= Sue Denison =

Australian nurse practitioner

Suzanne Judith Denison OAM, née Brown (born in 1943) is an Australian nurse practitioner based in the rural New South Wales town of Nundle. Together with Jane O'Connell, she was one of the first two authorised Nurse Practitioners in Australia.

==Early life==
Denison was born in the early 1940s and grew up in Penshurst, Sydney, to a father who was a doctor and a mother who was a nurse. She was educated at Presbyterian Ladies' College in Croydon.

== Career ==
On completing her initial nursing training in Royal Prince Alfred Hospital and midwifery training in King George the V Hospital (KGV), Denison worked in the Warren district hospital and the aged care in Sydney. However, in 1988 she was diagnosed with a liver disease and underwent a liver transplant in 1990. She recovered and returned to nursing. In December 2000, Denison was approved as a nurse practitioner, a new nursing role in Australia. She provides health care services to around 1400 people living over an area of 1500 square kilometres. As part of her community nursing, Denison identified a need for activities for younger people, and established a cinema in the town. She also established a second-hand clothes shop which sold donated clothing to raise funds for rural families in need.
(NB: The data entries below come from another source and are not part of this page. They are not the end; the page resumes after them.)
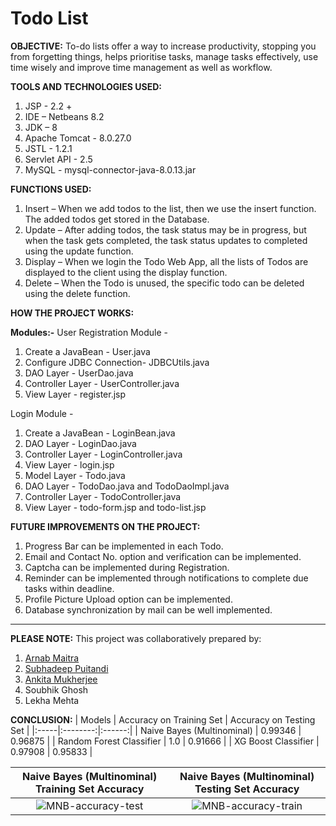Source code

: # Todo List

**OBJECTIVE:**
To-do lists offer a way to increase productivity, stopping you from forgetting things, helps prioritise tasks, manage tasks effectively, use time wisely and improve time management as well as workflow.


**TOOLS AND TECHNOLOGIES USED:**
1. JSP - 2.2 +
2. IDE – Netbeans 8.2
3. JDK – 8
4. Apache Tomcat - 8.0.27.0
5. JSTL - 1.2.1
6. Servlet API - 2.5 
7. MySQL - mysql-connector-java-8.0.13.jar


**FUNCTIONS USED:**

1. Insert – When we add todos to the list, then we use the insert function. The added todos get stored in the Database.
2. Update – After adding todos, the task status may be in progress, but when the task gets completed, the task status updates to completed using the update function.
3. Display – When we login the Todo Web App, all the lists of Todos are displayed to the client using the display function.
4. Delete – When the Todo is unused, the specific todo can be deleted using the delete function.


**HOW THE PROJECT WORKS:**

**Modules:-**
User Registration Module - 
1. Create a JavaBean - User.java
2. Configure JDBC Connection- JDBCUtils.java
3. DAO Layer - UserDao.java
4. Controller Layer - UserController.java
5. View Layer - register.jsp

Login Module - 
1. Create a JavaBean - LoginBean.java
2. DAO Layer - LoginDao.java
3. Controller Layer - LoginController.java
4. View Layer - login.jsp
5. Model Layer - Todo.java
6. DAO Layer - TodoDao.java and TodoDaoImpl.java
7. Controller Layer - TodoController.java
8. View Layer - todo-form.jsp and todo-list.jsp




**FUTURE IMPROVEMENTS ON THE PROJECT:**
1. Progress Bar can be implemented in each Todo.
2. Email and Contact No. option and verification can be implemented.
3. Captcha can be implemented during Registration.
4. Reminder can be implemented through notifications to complete due tasks within deadline.
5. Profile Picture Upload option can be implemented.
6. Database synchronization by mail can be well implemented.

-----------------------------------------------------------------------------------------------------------------------------------------------------------------------

**PLEASE NOTE:**
This project was collaboratively prepared by:  
1) <a href="https://github.com/arnab-maitra?tab=repositories" target="_blank">Arnab Maitra</a>
2) <a href="https://youtube.com/" target="_blank">Subhadeep Puitandi</a>
3) <a href="https://youtube.com/" target="_blank">Ankita Mukherjee</a>
4) Soubhik Ghosh
5) Lekha Mehta


**CONCLUSION:**
| Models | Accuracy on Training Set  | Accuracy on Testing Set |
|:-----|:--------:|:------:|
| Naive Bayes (Multinominal) | 0.99346 | 0.96875 |
| Random Forest Classifier | 1.0 | 0.91666 |
| XG Boost Classifier | 0.97908 | 0.95833 |


| Naive Bayes (Multinominal) Training Set Accuracy  | Naive Bayes (Multinominal) Testing Set Accuracy |
|:--------:|:------:|
| ![MNB-accuracy-test](https://user-images.githubusercontent.com/58680590/122665114-05bc8180-d1c3-11eb-8304-b0444952204d.png) | ![MNB-accuracy-train](https://user-images.githubusercontent.com/58680590/122665115-06edae80-d1c3-11eb-8ee6-7a4d499a91c4.png) |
In 2008, Denison was awarded the Medal of the Order of Australia for services to nursing as a nurse practitioner, and to the community of the Nundle district.

Denison was also an adjunct Senior Lecturer in the School of Health at the University of New England. Then, Denison retired in 2010.

==Retirement life==
After retiring, Denison volunteered with Lifeline. She is now a member of St. Vincent de Paul, supporting people in treatment with alcohol and substance use, at Freeman House in Armidale in NSW.